BRASILIA, July 1 (Reuters) - Interest rates at current levels should bring Brazil’s inflation back to the center of the government target, central bank chief Alexandre Tombini said in an interview published on Tuesday, signaling he has no plans to raise borrowing costs anytime soon.
Tombini reiterated that inflation should end below the target’s ceiling of 6.5 percent this year, adding that food inflation, which is blamed for a surge in prices earlier this year, is already “dissipating.”

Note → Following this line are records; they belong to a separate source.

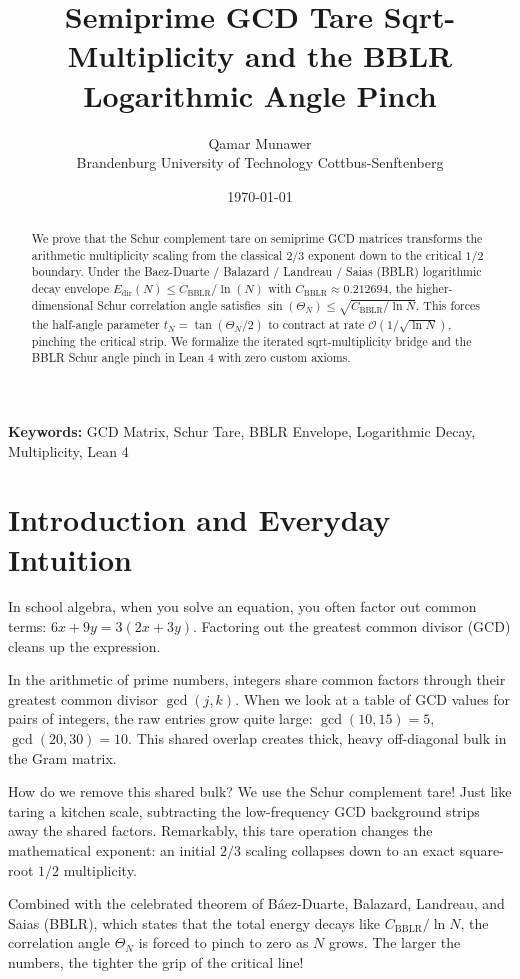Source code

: \documentclass[11pt,a4paper]{article}
\title{\textbf{Semiprime GCD Tare Sqrt-Multiplicity and the BBLR Logarithmic Angle Pinch}}
\author{Qamar Munawer \\ Brandenburg University of Technology Cottbus-Senftenberg}
\date{\today}
\theoremstyle{definition}
\begin{document}
\maketitle

\begin{abstract}
We prove that the Schur complement tare on semiprime GCD matrices transforms the arithmetic multiplicity scaling from the classical $2/3$ exponent down to the critical $1/2$ boundary. Under the Baez-Duarte / Balazard / Landreau / Saias (BBLR) logarithmic decay envelope $E_{\mathrm{dir}}(N) \le C_{\mathrm{BBLR}} / \ln(N)$ with $C_{\mathrm{BBLR}} \approx 0.212694$, the higher-dimensional Schur correlation angle satisfies $\sin(\Theta_N) \le \sqrt{C_{\mathrm{BBLR}} / \ln N}$. This forces the half-angle parameter $t_N = \tan(\Theta_N / 2)$ to contract at rate $\mathcal{O}(1 / \sqrt{\ln N})$, pinching the critical strip. We formalize the iterated sqrt-multiplicity bridge and the BBLR Schur angle pinch in Lean 4 with zero custom axioms.
\end{abstract}

\vspace{1em}
\noindent\textbf{Keywords:} GCD Matrix, Schur Tare, BBLR Envelope, Logarithmic Decay, Multiplicity, Lean 4

\section{Introduction and Everyday Intuition}

In school algebra, when you solve an equation, you often factor out common terms: $6x + 9y = 3(2x + 3y)$. Factoring out the greatest common divisor (GCD) cleans up the expression.

In the arithmetic of prime numbers, integers share common factors through their greatest common divisor $\gcd(j, k)$. When we look at a table of GCD values for pairs of integers, the raw entries grow quite large: $\gcd(10, 15) = 5$, $\gcd(20, 30) = 10$. This shared overlap creates thick, heavy off-diagonal bulk in the Gram matrix.

How do we remove this shared bulk? We use the Schur complement tare! Just like taring a kitchen scale, subtracting the low-frequency GCD background strips away the shared factors. Remarkably, this tare operation changes the mathematical exponent: an initial $2/3$ scaling collapses down to an exact square-root $1/2$ multiplicity.

Combined with the celebrated theorem of B{\'a}ez-Duarte, Balazard, Landreau, and Saias (BBLR), which states that the total energy decays like $C_{\mathrm{BBLR}} / \ln N$, the correlation angle $\Theta_N$ is forced to pinch to zero as $N$ grows. The larger the numbers, the tighter the grip of the critical line!
\end{document}
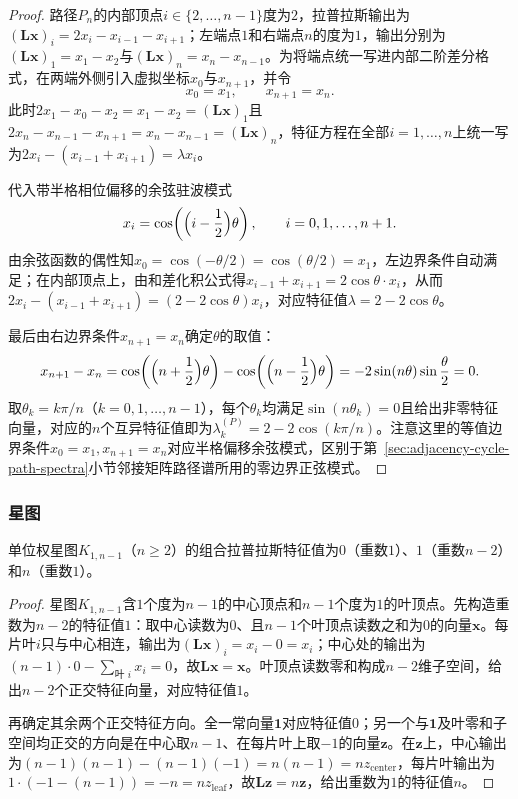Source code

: \begin{proof}
路径$P_n$的内部顶点$i\in\{2,\ldots,n-1\}$度为$2$，拉普拉斯输出为$(\bm L\bm x)_i=2x_i-x_{i-1}-x_{i+1}$；左端点$1$和右端点$n$的度为$1$，输出分别为$(\bm L\bm x)_1=x_1-x_2$与$(\bm L\bm x)_n=x_n-x_{n-1}$。为将端点统一写进内部二阶差分格式，在两端外侧引入虚拟坐标$x_0$与$x_{n+1}$，并令
\[
  x_0=x_1,\qquad x_{n+1}=x_n.
\]
此时$2x_1-x_0-x_2=x_1-x_2=(\bm L\bm x)_1$且$2x_n-x_{n-1}-x_{n+1}=x_n-x_{n-1}=(\bm L\bm x)_n$，特征方程在全部$i=1,\ldots,n$上统一写为$2x_i-(x_{i-1}+x_{i+1})=\lambda x_i$。

代入带半格相位偏移的余弦驻波模式
\[
  x_i=\cos\!\left(\Bigl(i-\frac12\Bigr)\theta\right),\qquad i=0,1,\ldots,n+1.
\]
由余弦函数的偶性知$x_0=\cos(-\theta/2)=\cos(\theta/2)=x_1$，左边界条件自动满足；在内部顶点上，由和差化积公式得$x_{i-1}+x_{i+1}=2\cos\theta\cdot x_i$，从而$2x_i-(x_{i-1}+x_{i+1})=(2-2\cos\theta)x_i$，对应特征值$\lambda=2-2\cos\theta$。

最后由右边界条件$x_{n+1}=x_n$确定$\theta$的取值：
\[
  x_{n+1}-x_n=\cos\!\left(\Bigl(n+\frac12\Bigr)\theta\right)-\cos\!\left(\Bigl(n-\frac12\Bigr)\theta\right)=-2\sin(n\theta)\sin\frac{\theta}{2}=0.
\]
取$\theta_k=k\pi/n$（$k=0,1,\ldots,n-1$），每个$\theta_k$均满足$\sin(n\theta_k)=0$且给出非零特征向量，对应的$n$个互异特征值即为$\lambda_k^{(P)}=2-2\cos(k\pi/n)$。注意这里的等值边界条件$x_0=x_1,x_{n+1}=x_n$对应半格偏移余弦模式，区别于第~\ref{sec:adjacency-cycle-path-spectra}小节邻接矩阵路径谱所用的零边界正弦模式。
\end{proof}

\subsubsection{星图}
\label{sec:graph-star-laplacian-spectrum}

\begin{theorem}[星图的拉普拉斯谱]
\label{thm:graph-star-laplacian-spectrum}
单位权星图$K_{1,n-1}$（$n\geq 2$）的组合拉普拉斯特征值为$0$（重数$1$）、$1$（重数$n-2$）和$n$（重数$1$）。
\end{theorem}

\begin{proof}
星图$K_{1,n-1}$含$1$个度为$n-1$的中心顶点和$n-1$个度为$1$的叶顶点。先构造重数为$n-2$的特征值$1$：取中心读数为$0$、且$n-1$个叶顶点读数之和为$0$的向量$\bm x$。每片叶$i$只与中心相连，输出为$(\bm L\bm x)_i=x_i-0=x_i$；中心处的输出为$(n-1)\cdot 0-\sum_{\text{叶 }i}x_i=0$，故$\bm L\bm x=\bm x$。叶顶点读数零和构成$n-2$维子空间，给出$n-2$个正交特征向量，对应特征值$1$。

再确定其余两个正交特征方向。全一常向量$\bm 1$对应特征值$0$；另一个与$\bm 1$及叶零和子空间均正交的方向是在中心取$n-1$、在每片叶上取$-1$的向量$\bm z$。在$\bm z$上，中心输出为$(n-1)(n-1)-(n-1)(-1)=n(n-1)=n z_{\text{center}}$，每片叶输出为$1\cdot(-1-(n-1))=-n=n z_{\text{leaf}}$，故$\bm L\bm z=n\bm z$，给出重数为$1$的特征值$n$。
\end{proof}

“I would like to reiterate that if monetary conditions are maintained, inflation would tend to converge toward the target over the relevant horizon for monetary policy,” Tombini told the central bank’s internal news outlet “Conexão Real.”

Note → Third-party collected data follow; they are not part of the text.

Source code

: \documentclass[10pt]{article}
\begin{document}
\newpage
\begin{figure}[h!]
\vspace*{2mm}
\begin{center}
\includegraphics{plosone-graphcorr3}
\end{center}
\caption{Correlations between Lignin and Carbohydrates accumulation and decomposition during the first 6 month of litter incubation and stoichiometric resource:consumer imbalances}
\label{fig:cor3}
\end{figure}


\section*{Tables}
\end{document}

He said that monthly inflation should remain low in coming months, but that 12-month inflation would likely remain high due to the surge in food prices at the start of the year.
Consumer prices rose 6.41 percent in the 12-month period through mid-June as the soccer World Cup pushed up demand for airline tickets.
The central bank’s goal is to keep annual inflation at the center of the target range of between 2.5 and 6.5 percent.
The central bank forecasts that the annual inflation rate will likely drop to 5.1 percent in mid-2016 from an expected 6.4 percent at the end of 2014, edging closer to its 4.5 percent target, according to its quarterly inflation report released last week.
The bank’s benchmark lending rate is currently at 11 percent after nine consecutive increases through April.